## WHAT THE EXERCISE ASKS
When the line containing "error, please check" appears in the data below, begin copying there and stop only after the line containing "- [ ] API responses".
........
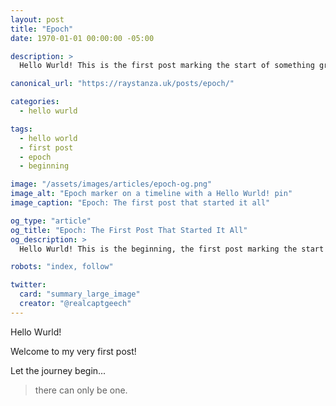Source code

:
 ```yaml
---
layout: post
title: "Epoch"
date: 1970-01-01 00:00:00 -05:00

description: >
  Hello Wurld! This is the first post marking the start of something great. There can only be one.

canonical_url: "https://raystanza.uk/posts/epoch/"

categories:
  - hello wurld

tags:
  - hello world
  - first post
  - epoch
  - beginning

image: "/assets/images/articles/epoch-og.png"
image_alt: "Epoch marker on a timeline with a Hello Wurld! pin"
image_caption: "Epoch: The first post that started it all"

og_type: "article"
og_title: "Epoch: The First Post That Started It All"
og_description: >
  Hello Wurld! This is the beginning, the first post marking the start of something great. There can only be one.

robots: "index, follow"

twitter:
  card: "summary_large_image"
  creator: "@realcaptgeech"
---
```

Hello Wurld!

Welcome to my very first post!

Let the journey begin...

> there can only be one.
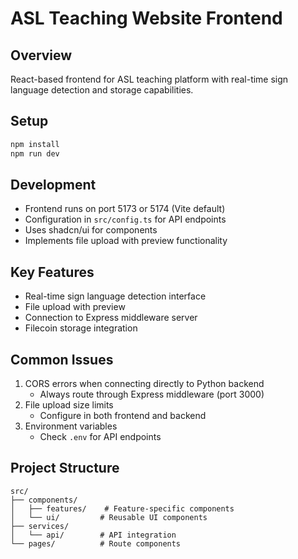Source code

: # ASL Teaching Website Frontend

## Overview

React-based frontend for ASL teaching platform with real-time sign language detection and storage capabilities.

## Setup

```bash
npm install
npm run dev
```

## Development

- Frontend runs on port 5173 or 5174 (Vite default)
- Configuration in `src/config.ts` for API endpoints
- Uses shadcn/ui for components
- Implements file upload with preview functionality

## Key Features

- Real-time sign language detection interface
- File upload with preview
- Connection to Express middleware server
- Filecoin storage integration

## Common Issues

1. CORS errors when connecting directly to Python backend
   - Always route through Express middleware (port 3000)
2. File upload size limits
   - Configure in both frontend and backend
3. Environment variables
   - Check `.env` for API endpoints

## Project Structure

```
src/
├── components/
│   ├── features/    # Feature-specific components
│   └── ui/         # Reusable UI components
├── services/
│   └── api/        # API integration
└── pages/          # Route components
```
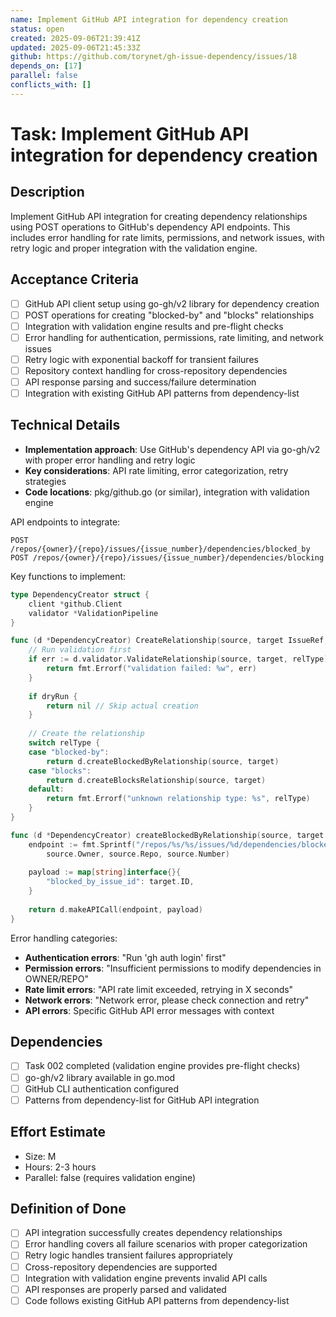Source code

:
 ```yaml
---
name: Implement GitHub API integration for dependency creation
status: open
created: 2025-09-06T21:39:41Z
updated: 2025-09-06T21:45:33Z
github: https://github.com/torynet/gh-issue-dependency/issues/18
depends_on: [17]
parallel: false
conflicts_with: []
---
```


# Task: Implement GitHub API integration for dependency creation

## Description
Implement GitHub API integration for creating dependency relationships using POST operations to GitHub's dependency API endpoints. This includes error handling for rate limits, permissions, and network issues, with retry logic and proper integration with the validation engine.

## Acceptance Criteria
- [ ] GitHub API client setup using go-gh/v2 library for dependency creation
- [ ] POST operations for creating "blocked-by" and "blocks" relationships
- [ ] Integration with validation engine results and pre-flight checks
- [ ] Error handling for authentication, permissions, rate limiting, and network issues
- [ ] Retry logic with exponential backoff for transient failures
- [ ] Repository context handling for cross-repository dependencies
- [ ] API response parsing and success/failure determination
- [ ] Integration with existing GitHub API patterns from dependency-list

## Technical Details
- **Implementation approach**: Use GitHub's dependency API via go-gh/v2 with proper error handling and retry logic
- **Key considerations**: API rate limiting, error categorization, retry strategies
- **Code locations**: pkg/github.go (or similar), integration with validation engine

API endpoints to integrate:
```
POST /repos/{owner}/{repo}/issues/{issue_number}/dependencies/blocked_by
POST /repos/{owner}/{repo}/issues/{issue_number}/dependencies/blocking
```

Key functions to implement:
```go
type DependencyCreator struct {
    client *github.Client
    validator *ValidationPipeline
}

func (d *DependencyCreator) CreateRelationship(source, target IssueRef, relType string, dryRun bool) error {
    // Run validation first
    if err := d.validator.ValidateRelationship(source, target, relType); err != nil {
        return fmt.Errorf("validation failed: %w", err)
    }
    
    if dryRun {
        return nil // Skip actual creation
    }
    
    // Create the relationship
    switch relType {
    case "blocked-by":
        return d.createBlockedByRelationship(source, target)
    case "blocks":
        return d.createBlocksRelationship(source, target)
    default:
        return fmt.Errorf("unknown relationship type: %s", relType)
    }
}

func (d *DependencyCreator) createBlockedByRelationship(source, target IssueRef) error {
    endpoint := fmt.Sprintf("/repos/%s/%s/issues/%d/dependencies/blocked_by",
        source.Owner, source.Repo, source.Number)
    
    payload := map[string]interface{}{
        "blocked_by_issue_id": target.ID,
    }
    
    return d.makeAPICall(endpoint, payload)
}
```

Error handling categories:
- **Authentication errors**: "Run 'gh auth login' first"
- **Permission errors**: "Insufficient permissions to modify dependencies in OWNER/REPO"
- **Rate limit errors**: "API rate limit exceeded, retrying in X seconds"
- **Network errors**: "Network error, please check connection and retry"
- **API errors**: Specific GitHub API error messages with context

## Dependencies
- [ ] Task 002 completed (validation engine provides pre-flight checks)
- [ ] go-gh/v2 library available in go.mod
- [ ] GitHub CLI authentication configured
- [ ] Patterns from dependency-list for GitHub API integration

## Effort Estimate
- Size: M
- Hours: 2-3 hours
- Parallel: false (requires validation engine)

## Definition of Done
- [ ] API integration successfully creates dependency relationships
- [ ] Error handling covers all failure scenarios with proper categorization
- [ ] Retry logic handles transient failures appropriately
- [ ] Cross-repository dependencies are supported
- [ ] Integration with validation engine prevents invalid API calls
- [ ] API responses are properly parsed and validated
- [ ] Code follows existing GitHub API patterns from dependency-list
........
## OUTPUT OF THE EXERCISE
- **Network errors**: "Network error, please check connection and retry"
- **API errors**: Specific GitHub API error messages with context

## Dependencies
- [ ] Task 002 completed (validation engine provides pre-flight checks)
- [ ] go-gh/v2 library available in go.mod
- [ ] GitHub CLI authentication configured
- [ ] Patterns from dependency-list for GitHub API integration

## Effort Estimate
- Size: M
- Hours: 2-3 hours
- Parallel: false (requires validation engine)

## Definition of Done
- [ ] API integration successfully creates dependency relationships
- [ ] Error handling covers all failure scenarios with proper categorization
- [ ] Retry logic handles transient failures appropriately
- [ ] Cross-repository dependencies are supported
- [ ] Integration with validation engine prevents invalid API calls
- [ ] API responses are properly parsed and validated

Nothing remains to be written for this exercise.